Think about that.
But just like the assembly lines from which these treasured Aussie nameplates came, so this legendary rivalry is being deconstructed.
Nowadays Ford is just one of more than 60 imported brands that fight for a share of Australia’s 1.2 million new vehicle sales.
Interviewed by Wheels in the lead-up to the first anniversary of the end of production of the Falcon and Territory, Whickman is talking about the changes that he and his team are driving.
“In the past some people have coined the phrase the ‘Falcon Motor Company’. And whilst that’s a tremendous legacy, it was also a gating function and I think some people couldn’t see past the Falcon,” Whickman ponders.
“[Falcon] cast a very large shadow and I don’t think people could see we had other offers in the marketplace… it is interesting to see what’s happening with the Ranger, because over that longer time we are seeing another product get a bit more of the limelight.”
Whickman was the bloke in the hi-vis vest standing at the gates of Broadmeadows representing Ford on that last, emotional day of local production on October 2016. Now he believes Ford can reap the benefit of that tough day. He’s talking reconstruction out of the deconstruction.
Overall, with Falcon and Territory sales almost completely out of the mix, Ford registrations are – according to VFACTS – roughly equivalent to 2016. That’s an achievement considering those two models were still worth more than 13,000 registrations last year.
You could argue Ford has traded its dependence on Falcon for dependence on the locally developed – but not built – Ranger, which accounts for more than 50 percent of its sales. The other star turn is the Mustang, which dominates the sports car market and has clearly appealed to traditional Falcon ‘XR’ customers.

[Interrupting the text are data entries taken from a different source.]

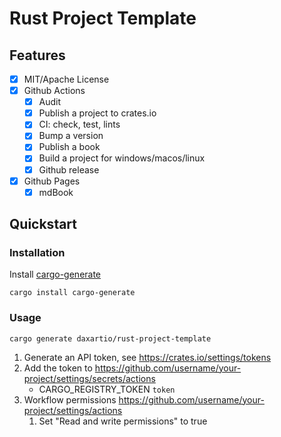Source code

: # Rust Project Template

## Features

- [x] MIT/Apache License
- [x] Github Actions
  - [x] Audit
  - [x] Publish a project to crates.io
  - [x] CI: check, test, lints
  - [x] Bump a version
  - [x] Publish a book
  - [x] Build a project for windows/macos/linux
  - [x] Github release
- [x] Github Pages
  - [x] mdBook

## Quickstart

### Installation

Install [cargo-generate](https://github.com/cargo-generate/cargo-generate)

```
cargo install cargo-generate
```

### Usage

```
cargo generate daxartio/rust-project-template
```

1. Generate an API token, see https://crates.io/settings/tokens
2. Add the token to https://github.com/username/your-project/settings/secrets/actions
   - CARGO_REGISTRY_TOKEN `token`
3. Workflow permissions https://github.com/username/your-project/settings/actions
   1. Set "Read and write permissions" to true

“Our retail sales have grown considerably year-on-year so we are obviously talking to more people and gaining their business. “[But] if you go out and look at who is driving a Ranger I would argue it’s not who you think it is in terms of the insinuation it’s the same group of people, because it isn’t,” Whickman asserts.
He says the confidential breakdowns show that Ford is capturing a growing share of retail sales and higher profit margins.
Yet, by contrast with the success of the Ranger and Mustang, the Focus and Fiesta are bit players in their still-sizeable passenger-car segments and Ford has yet to prove it can market an imported SUV successfully, as opposed to the home-grown Territory. Ecosport is down; Escape/Kuga is slightly up on a small base; Everest is showing solid improvement but off a small base.
But the figures he alludes to most are rising rates of Ford customer satisfaction. Whickman’s been banging this drum ever since he arrived in Australia as marketing and sales chief in 2013.
Ford Australia’s strategy is dubbed ‘Dealerships of the Future’ and it includes stuff like free service loan cars, auto club memberships, iPad-based service apps, free sat-nav upgrades, and even the motor show-style unveiling of purchases to new owners.
“If you can crack that code [customer experience] and do it in an enduring manner, then the fall-out of that is the potential for more sales,” Whickman says.
“Success might look like we sell the same number of vehicles we sell at the moment and that we are healthy and sustainable, but we have higher levels of respect and we have customers that are happy. People at barbecues talk about the fact they have a Ford.”
Then there’s his desire to better promote the massive engineering and design presence Ford retained in Australia post-manufacturing.
“Given what is happening in Australia, the state of the economy and how things are structurally shifting, Ford is a great example of what Australia could be, which is exporting ideas.”
So stick that on the job list, along with much more.
“Things don’t happen by default, they only happen by design. So if you don’t continue to apply energy; if you don’t continue to generate emotional resilience; if you don’t continue to point the team in a particular way, then you run the risk of staying still or going backwards.”
And looking back is something Whickman isn’t contemplating.